Record excerpts below:

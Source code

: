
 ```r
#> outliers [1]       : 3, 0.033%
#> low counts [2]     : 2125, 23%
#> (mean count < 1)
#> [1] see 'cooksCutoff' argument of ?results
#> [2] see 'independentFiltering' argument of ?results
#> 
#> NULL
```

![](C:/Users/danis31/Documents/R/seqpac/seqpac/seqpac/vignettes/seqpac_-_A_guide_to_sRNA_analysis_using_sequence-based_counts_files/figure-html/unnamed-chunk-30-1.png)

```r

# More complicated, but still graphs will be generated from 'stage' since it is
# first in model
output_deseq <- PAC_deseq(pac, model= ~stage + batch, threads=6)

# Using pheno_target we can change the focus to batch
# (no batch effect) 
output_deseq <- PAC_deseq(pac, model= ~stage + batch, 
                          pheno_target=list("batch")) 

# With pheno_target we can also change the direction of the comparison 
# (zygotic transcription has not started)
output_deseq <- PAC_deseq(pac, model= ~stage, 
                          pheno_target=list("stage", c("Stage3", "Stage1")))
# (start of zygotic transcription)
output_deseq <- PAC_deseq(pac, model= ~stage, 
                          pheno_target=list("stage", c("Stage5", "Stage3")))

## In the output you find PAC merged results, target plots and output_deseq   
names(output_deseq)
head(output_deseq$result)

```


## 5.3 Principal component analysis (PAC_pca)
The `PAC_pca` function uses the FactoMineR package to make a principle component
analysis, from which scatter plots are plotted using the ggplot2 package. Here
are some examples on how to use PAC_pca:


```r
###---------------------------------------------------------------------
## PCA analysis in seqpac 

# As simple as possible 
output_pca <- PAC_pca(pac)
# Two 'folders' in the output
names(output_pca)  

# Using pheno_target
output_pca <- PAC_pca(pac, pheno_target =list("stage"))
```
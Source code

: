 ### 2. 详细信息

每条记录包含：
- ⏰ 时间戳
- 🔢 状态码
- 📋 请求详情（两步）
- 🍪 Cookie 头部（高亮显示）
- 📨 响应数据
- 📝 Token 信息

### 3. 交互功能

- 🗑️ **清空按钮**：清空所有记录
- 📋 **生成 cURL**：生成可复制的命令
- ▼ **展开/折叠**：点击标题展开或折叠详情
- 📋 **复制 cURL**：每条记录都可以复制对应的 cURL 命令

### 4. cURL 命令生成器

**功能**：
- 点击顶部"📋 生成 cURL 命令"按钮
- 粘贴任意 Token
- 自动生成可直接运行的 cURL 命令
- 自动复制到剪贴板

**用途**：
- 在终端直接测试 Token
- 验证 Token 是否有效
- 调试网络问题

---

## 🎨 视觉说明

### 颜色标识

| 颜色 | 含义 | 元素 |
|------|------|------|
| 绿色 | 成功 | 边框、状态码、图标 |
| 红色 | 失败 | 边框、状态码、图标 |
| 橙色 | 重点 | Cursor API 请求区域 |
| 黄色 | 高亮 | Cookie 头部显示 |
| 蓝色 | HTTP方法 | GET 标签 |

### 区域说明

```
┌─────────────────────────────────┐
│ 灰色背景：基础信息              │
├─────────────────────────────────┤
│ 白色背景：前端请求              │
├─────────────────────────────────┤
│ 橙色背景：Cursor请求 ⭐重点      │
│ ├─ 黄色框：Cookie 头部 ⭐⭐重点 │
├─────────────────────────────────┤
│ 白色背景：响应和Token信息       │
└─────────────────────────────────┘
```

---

End of Record excerpts.

Your instructions
From the entries, copy every line in which the word "results" occurs.

Exercise response
#> [1] see 'cooksCutoff' argument of ?results
#> [2] see 'independentFiltering' argument of ?results
## In the output you find PAC merged results, target plots and output_deseq   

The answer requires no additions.